Directions: Filter the entries for lines with the word "definition".

== Given records

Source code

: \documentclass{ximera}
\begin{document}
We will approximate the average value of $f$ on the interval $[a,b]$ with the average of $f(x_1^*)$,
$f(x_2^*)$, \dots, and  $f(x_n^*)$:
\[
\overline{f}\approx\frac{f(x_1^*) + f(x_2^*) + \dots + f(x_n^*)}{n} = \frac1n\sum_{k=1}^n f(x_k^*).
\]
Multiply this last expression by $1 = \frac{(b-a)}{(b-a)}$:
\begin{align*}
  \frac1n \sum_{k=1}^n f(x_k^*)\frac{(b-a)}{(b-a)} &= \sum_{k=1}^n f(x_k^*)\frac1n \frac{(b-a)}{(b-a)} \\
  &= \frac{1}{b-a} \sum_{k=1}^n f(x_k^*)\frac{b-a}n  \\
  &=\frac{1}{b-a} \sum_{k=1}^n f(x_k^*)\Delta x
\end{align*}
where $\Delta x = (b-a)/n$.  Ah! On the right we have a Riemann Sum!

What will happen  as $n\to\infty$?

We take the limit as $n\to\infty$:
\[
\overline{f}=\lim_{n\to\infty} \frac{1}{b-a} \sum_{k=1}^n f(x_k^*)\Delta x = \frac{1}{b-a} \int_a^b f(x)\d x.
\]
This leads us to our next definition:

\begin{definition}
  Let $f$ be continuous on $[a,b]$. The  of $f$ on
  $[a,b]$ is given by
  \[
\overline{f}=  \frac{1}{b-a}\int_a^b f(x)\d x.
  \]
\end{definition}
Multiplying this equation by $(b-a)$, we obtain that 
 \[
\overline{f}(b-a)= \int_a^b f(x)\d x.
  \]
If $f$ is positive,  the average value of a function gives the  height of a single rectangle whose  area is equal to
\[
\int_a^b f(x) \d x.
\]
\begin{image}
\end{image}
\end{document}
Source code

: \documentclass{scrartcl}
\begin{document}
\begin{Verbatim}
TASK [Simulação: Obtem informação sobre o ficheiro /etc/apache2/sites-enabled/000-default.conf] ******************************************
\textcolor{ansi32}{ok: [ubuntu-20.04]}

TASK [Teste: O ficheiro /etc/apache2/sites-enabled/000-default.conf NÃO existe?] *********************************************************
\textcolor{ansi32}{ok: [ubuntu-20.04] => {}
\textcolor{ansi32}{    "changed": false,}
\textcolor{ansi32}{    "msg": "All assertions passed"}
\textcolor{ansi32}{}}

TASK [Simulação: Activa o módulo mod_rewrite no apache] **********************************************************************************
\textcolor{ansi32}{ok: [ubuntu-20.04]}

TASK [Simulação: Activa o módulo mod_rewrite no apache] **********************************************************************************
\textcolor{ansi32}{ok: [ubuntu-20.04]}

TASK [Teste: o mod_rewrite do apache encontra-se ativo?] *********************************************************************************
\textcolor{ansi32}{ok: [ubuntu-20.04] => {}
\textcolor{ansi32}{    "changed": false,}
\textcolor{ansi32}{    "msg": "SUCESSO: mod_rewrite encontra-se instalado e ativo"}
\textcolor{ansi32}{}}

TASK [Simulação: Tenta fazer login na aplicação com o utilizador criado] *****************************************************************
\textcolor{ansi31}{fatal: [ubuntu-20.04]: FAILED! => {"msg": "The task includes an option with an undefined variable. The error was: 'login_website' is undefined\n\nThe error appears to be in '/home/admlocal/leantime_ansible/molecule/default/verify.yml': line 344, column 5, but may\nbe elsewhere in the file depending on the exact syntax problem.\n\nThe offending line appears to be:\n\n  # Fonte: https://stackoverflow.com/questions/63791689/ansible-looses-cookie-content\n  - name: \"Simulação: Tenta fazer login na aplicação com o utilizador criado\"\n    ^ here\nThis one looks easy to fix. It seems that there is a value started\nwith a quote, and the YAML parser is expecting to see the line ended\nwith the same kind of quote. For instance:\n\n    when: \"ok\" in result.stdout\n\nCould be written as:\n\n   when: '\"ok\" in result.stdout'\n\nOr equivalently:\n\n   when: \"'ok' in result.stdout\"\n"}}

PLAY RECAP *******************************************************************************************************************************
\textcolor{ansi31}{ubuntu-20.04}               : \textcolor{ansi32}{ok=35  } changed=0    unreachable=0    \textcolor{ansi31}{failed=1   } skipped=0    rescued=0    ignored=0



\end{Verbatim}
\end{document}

====

Task answer:
This leads us to our next definition:
\begin{definition}
\end{definition}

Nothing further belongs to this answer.